Today an estimated nine out of ten e-mails are unsolicited junk – accounting for about 100 billion messages every day and spam has become hugely lucrative, both for the racketeers that send messages and the firms that defend against them.
Spammers extracted $240 million from hapless internet users in the US alone last year, according to the FBI. Eclipsing that figure, Ferris Research, a technology firm, reckons that the global cost of fighting potentially dangerous e-mails will hit $140 billion this year.
Despite its current epic proportions, spam was something of a slow burner. It was not until the 1990s, when the internet and e-mail really took off, that the term became well-known. The phrase comes from the Monty Python sketch in which a group of Vikings chant the word "spam" ad nauseum in a restaurant where every item on the menu includes the eponymous luncheon meat.
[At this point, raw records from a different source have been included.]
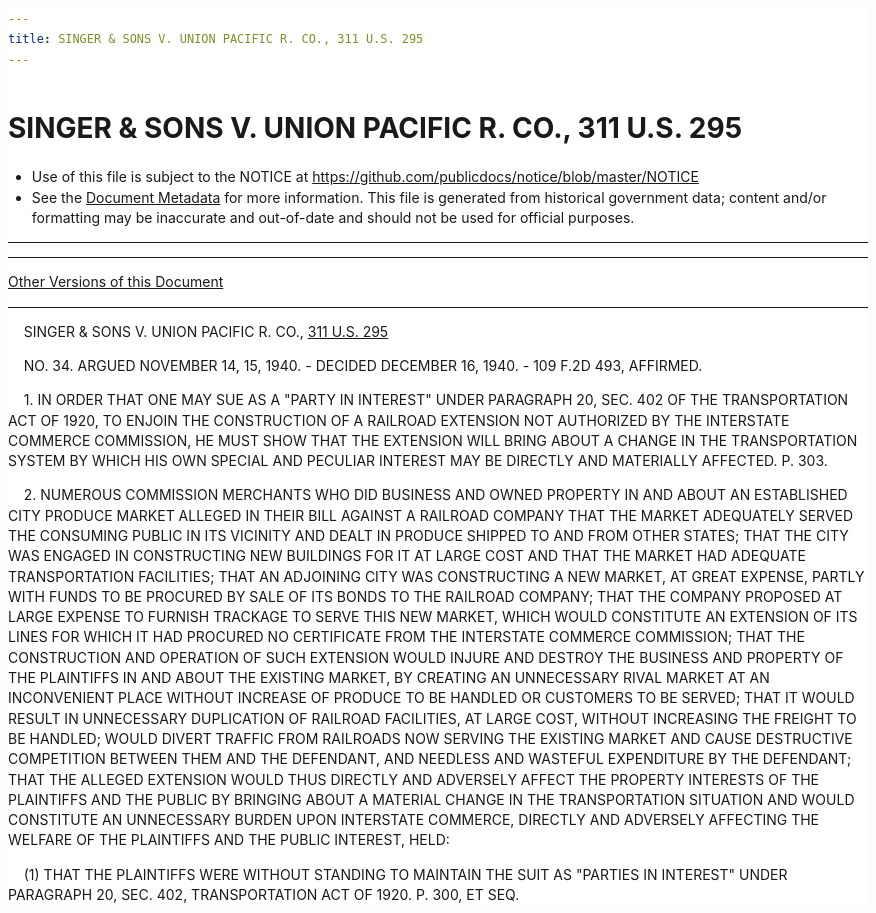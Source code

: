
 ```yaml
---
title: SINGER & SONS V. UNION PACIFIC R. CO., 311 U.S. 295
---
```


# SINGER & SONS V. UNION PACIFIC R. CO., 311 U.S. 295

* Use of this file is subject to the NOTICE at https://github.com/publicdocs/notice/blob/master/NOTICE
* See the [Document Metadata](../../../index.md) for more information.
  This file is generated from historical government data; content and/or formatting may be inaccurate and out-of-date and should not be used for official purposes.

----------
----------

[Other Versions of this Document](https://publicdocs.github.io/go/links?ns=uslm-x&ref=%2Fus%2Fcourts%2Fscotus%2FusReporter%2F311%2F295)

----------

    SINGER & SONS V. UNION PACIFIC R. CO., [311 U.S. 295][/us/courts/scotus/usReporter/311/295]

    NO. 34.  ARGUED NOVEMBER 14, 15, 1940.  - DECIDED DECEMBER 16, 1940.  - 109 F.2D 493, AFFIRMED.

    1.  IN ORDER THAT ONE MAY SUE AS A "PARTY IN INTEREST" UNDER PARAGRAPH 20, SEC. 402 OF THE TRANSPORTATION ACT OF 1920, TO ENJOIN THE CONSTRUCTION OF A RAILROAD EXTENSION NOT AUTHORIZED BY THE INTERSTATE COMMERCE COMMISSION, HE MUST SHOW THAT THE EXTENSION WILL BRING ABOUT A CHANGE IN THE TRANSPORTATION SYSTEM BY WHICH HIS OWN SPECIAL AND PECULIAR INTEREST MAY BE DIRECTLY AND MATERIALLY AFFECTED.  P. 303.

    2.  NUMEROUS COMMISSION MERCHANTS WHO DID BUSINESS AND OWNED PROPERTY IN AND ABOUT AN ESTABLISHED CITY PRODUCE MARKET ALLEGED IN THEIR BILL AGAINST A RAILROAD COMPANY THAT THE MARKET ADEQUATELY SERVED THE CONSUMING PUBLIC IN ITS VICINITY AND DEALT IN PRODUCE SHIPPED TO AND FROM OTHER STATES; THAT THE CITY WAS ENGAGED IN CONSTRUCTING NEW BUILDINGS FOR IT AT LARGE COST AND THAT THE MARKET HAD ADEQUATE TRANSPORTATION FACILITIES; THAT AN ADJOINING CITY WAS CONSTRUCTING A NEW MARKET, AT GREAT EXPENSE, PARTLY WITH FUNDS TO BE PROCURED BY SALE OF ITS BONDS TO THE RAILROAD COMPANY; THAT THE COMPANY PROPOSED AT LARGE EXPENSE TO FURNISH TRACKAGE TO SERVE THIS NEW MARKET, WHICH WOULD CONSTITUTE AN EXTENSION OF ITS LINES FOR WHICH IT HAD PROCURED NO CERTIFICATE FROM THE INTERSTATE COMMERCE COMMISSION; THAT THE CONSTRUCTION AND OPERATION OF SUCH EXTENSION WOULD INJURE AND DESTROY THE BUSINESS AND PROPERTY OF THE PLAINTIFFS IN AND ABOUT THE EXISTING MARKET, BY CREATING AN UNNECESSARY RIVAL MARKET AT AN INCONVENIENT PLACE WITHOUT INCREASE OF PRODUCE TO BE HANDLED OR CUSTOMERS TO BE SERVED; THAT IT WOULD RESULT IN UNNECESSARY DUPLICATION OF RAILROAD FACILITIES, AT LARGE COST, WITHOUT INCREASING THE FREIGHT TO BE HANDLED; WOULD DIVERT TRAFFIC FROM RAILROADS NOW SERVING THE EXISTING MARKET AND CAUSE DESTRUCTIVE COMPETITION BETWEEN THEM AND THE DEFENDANT, AND NEEDLESS AND WASTEFUL EXPENDITURE BY THE DEFENDANT; THAT THE ALLEGED EXTENSION WOULD THUS DIRECTLY AND ADVERSELY AFFECT THE PROPERTY INTERESTS OF THE PLAINTIFFS AND THE PUBLIC BY BRINGING ABOUT A MATERIAL CHANGE IN THE TRANSPORTATION SITUATION AND WOULD CONSTITUTE AN UNNECESSARY BURDEN UPON INTERSTATE COMMERCE, DIRECTLY AND ADVERSELY AFFECTING THE WELFARE OF THE PLAINTIFFS AND THE PUBLIC INTEREST, HELD:

    (1)  THAT THE PLAINTIFFS WERE WITHOUT STANDING TO MAINTAIN THE SUIT AS "PARTIES IN INTEREST" UNDER PARAGRAPH 20, SEC. 402, TRANSPORTATION ACT OF 1920.  P. 300, ET SEQ.


[/us/courts/scotus/usReporter/311/295]: https://publicdocs.github.io/go/links?ns=uslm-x&ref=%2Fus%2Fcourts%2Fscotus%2FusReporter%2F311%2F295
[/us/courts/scotus/usReporter/309/653]: https://publicdocs.github.io/go/links?ns=uslm-x&ref=%2Fus%2Fcourts%2Fscotus%2FusReporter%2F309%2F653
[/us/courts/scotus/usReporter/309/653]: https://publicdocs.github.io/go/links?ns=uslm-x&ref=%2Fus%2Fcourts%2Fscotus%2FusReporter%2F309%2F653
[/us/stat/41/456]: https://publicdocs.github.io/go/links?ns=uslm&ref=%2Fus%2Fstat%2F41%2F456
[/us/courts/scotus/usReporter/284/47]: https://publicdocs.github.io/go/links?ns=uslm-x&ref=%2Fus%2Fcourts%2Fscotus%2FusReporter%2F284%2F47
[/us/courts/scotus/usReporter/270/266]: https://publicdocs.github.io/go/links?ns=uslm-x&ref=%2Fus%2Fcourts%2Fscotus%2FusReporter%2F270%2F266
[/us/courts/scotus/usReporter/284/47]: https://publicdocs.github.io/go/links?ns=uslm-x&ref=%2Fus%2Fcourts%2Fscotus%2FusReporter%2F284%2F47
[/us/courts/scotus/usReporter/262/447]: https://publicdocs.github.io/go/links?ns=uslm-x&ref=%2Fus%2Fcourts%2Fscotus%2FusReporter%2F262%2F447
[/us/stat/41/456]: https://publicdocs.github.io/go/links?ns=uslm&ref=%2Fus%2Fstat%2F41%2F456
[/us/usc/t49/s1]: https://publicdocs.github.io/go/links?ns=uslm&ref=%2Fus%2Fusc%2Ft49%2Fs1
[/us/courts/scotus/usReporter/270/266]: https://publicdocs.github.io/go/links?ns=uslm-x&ref=%2Fus%2Fcourts%2Fscotus%2FusReporter%2F270%2F266
[/us/courts/scotus/usReporter/284/47]: https://publicdocs.github.io/go/links?ns=uslm-x&ref=%2Fus%2Fcourts%2Fscotus%2FusReporter%2F284%2F47
[/us/courts/scotus/usReporter/283/380]: https://publicdocs.github.io/go/links?ns=uslm-x&ref=%2Fus%2Fcourts%2Fscotus%2FusReporter%2F283%2F380
[/us/courts/scotus/usReporter/288/14]: https://publicdocs.github.io/go/links?ns=uslm-x&ref=%2Fus%2Fcourts%2Fscotus%2FusReporter%2F288%2F14
[/us/courts/scotus/usReporter/309/470]: https://publicdocs.github.io/go/links?ns=uslm-x&ref=%2Fus%2Fcourts%2Fscotus%2FusReporter%2F309%2F470
[/us/courts/scotus/usReporter/270/266]: https://publicdocs.github.io/go/links?ns=uslm-x&ref=%2Fus%2Fcourts%2Fscotus%2FusReporter%2F270%2F266
[/us/usc/t28/s45]: https://publicdocs.github.io/go/links?ns=uslm&ref=%2Fus%2Fusc%2Ft28%2Fs45
[/us/usc/t49/s1]: https://publicdocs.github.io/go/links?ns=uslm&ref=%2Fus%2Fusc%2Ft49%2Fs1
[/us/courts/scotus/usReporter/262/447]: https://publicdocs.github.io/go/links?ns=uslm-x&ref=%2Fus%2Fcourts%2Fscotus%2FusReporter%2F262%2F447
[/us/courts/scotus/usReporter/283/380]: https://publicdocs.github.io/go/links?ns=uslm-x&ref=%2Fus%2Fcourts%2Fscotus%2FusReporter%2F283%2F380
[/us/courts/scotus/usReporter/284/47]: https://publicdocs.github.io/go/links?ns=uslm-x&ref=%2Fus%2Fcourts%2Fscotus%2FusReporter%2F284%2F47
[/us/courts/scotus/usReporter/285/382]: https://publicdocs.github.io/go/links?ns=uslm-x&ref=%2Fus%2Fcourts%2Fscotus%2FusReporter%2F285%2F382
[/us/courts/scotus/usReporter/287/12]: https://publicdocs.github.io/go/links?ns=uslm-x&ref=%2Fus%2Fcourts%2Fscotus%2FusReporter%2F287%2F12
[/us/courts/scotus/usReporter/283/35]: https://publicdocs.github.io/go/links?ns=uslm-x&ref=%2Fus%2Fcourts%2Fscotus%2FusReporter%2F283%2F35
[/us/courts/scotus/usReporter/308/225]: https://publicdocs.github.io/go/links?ns=uslm-x&ref=%2Fus%2Fcourts%2Fscotus%2FusReporter%2F308%2F225
[/us/courts/scotus/usReporter/271/153]: https://publicdocs.github.io/go/links?ns=uslm-x&ref=%2Fus%2Fcourts%2Fscotus%2FusReporter%2F271%2F153
[/us/courts/scotus/usReporter/270/266]: https://publicdocs.github.io/go/links?ns=uslm-x&ref=%2Fus%2Fcourts%2Fscotus%2FusReporter%2F270%2F266
[/us/courts/scotus/usReporter/309/470]: https://publicdocs.github.io/go/links?ns=uslm-x&ref=%2Fus%2Fcourts%2Fscotus%2FusReporter%2F309%2F470
[/us/usc/t28/s45]: https://publicdocs.github.io/go/links?ns=uslm&ref=%2Fus%2Fusc%2Ft28%2Fs45
[/us/stat/24/382]: https://publicdocs.github.io/go/links?ns=uslm&ref=%2Fus%2Fstat%2F24%2F382
[/us/usc/t49/s9]: https://publicdocs.github.io/go/links?ns=uslm&ref=%2Fus%2Fusc%2Ft49%2Fs9
[/us/usc/t49/s13]: https://publicdocs.github.io/go/links?ns=uslm&ref=%2Fus%2Fusc%2Ft49%2Fs13
[/us/stat/24/383]: https://publicdocs.github.io/go/links?ns=uslm&ref=%2Fus%2Fstat%2F24%2F383
[/us/stat/36/550]: https://publicdocs.github.io/go/links?ns=uslm&ref=%2Fus%2Fstat%2F36%2F550
[/us/courts/scotus/usReporter/242/178]: https://publicdocs.github.io/go/links?ns=uslm-x&ref=%2Fus%2Fcourts%2Fscotus%2FusReporter%2F242%2F178
[/us/usc/t28/s45]: https://publicdocs.github.io/go/links?ns=uslm&ref=%2Fus%2Fusc%2Ft28%2Fs45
For many the joke is wearing thin: one recent study suggested that the average UK worker will spend 3.5 years of their life dealing with "irrelevant e-mail".
In response, lawmakers have launched several counter-spam offensives and in 2005 Jeremy Jaynes, an American, became the first spammer to be prosecuted when a jury in Virginia recommended that he serve nine years in prison.
For the most part, however, the core cadre of leading spammers (it is estimated that 200 individuals are responsible for 80 per cent of the world's spam) have stayed well ahead of the authorities while beating some of the world's most brilliant computing minds into the bargain. Bill Gates's promise in 2003 that the problem "will be solved by 2006" was, it is now evident, overly optimistic.
In the spam arms race that has evolved, the spammers have evolved one key weapon. In 1978, an e-mailer had to tap into his computer the address of each recipient individually. Today, criminal gangs infiltrate huge numbers of public, government and corporate computers to turn them, unbeknown to their owners, into "zombie machines". The compromised computers are linked together to form "botnets", vast networks that can be harnessed to churn out e-mails automatically.
The power of the botnets is staggering, with some now rivalling the capacity of the world's largest supercomputers, machines typically used to explore the origins of he universe and cures for cancer.
Last year, an internet worm (a malicious piece of software which can itself be distributed via spam) called Storm infected an estimated 50 million home computers. Storm enslaved the PCs to create a giant botnet, which was used to send out billions of junk e-mails.
MessageLabs, the security group claimed that the Storm botnet had more capacity than IBM's Blue Gene/L, the world's fastest conventional supercomputer, which guards the US nuclear arsenal.
"If you sat them down to play chess, the botnet would win," a MessageLabs spokesman said.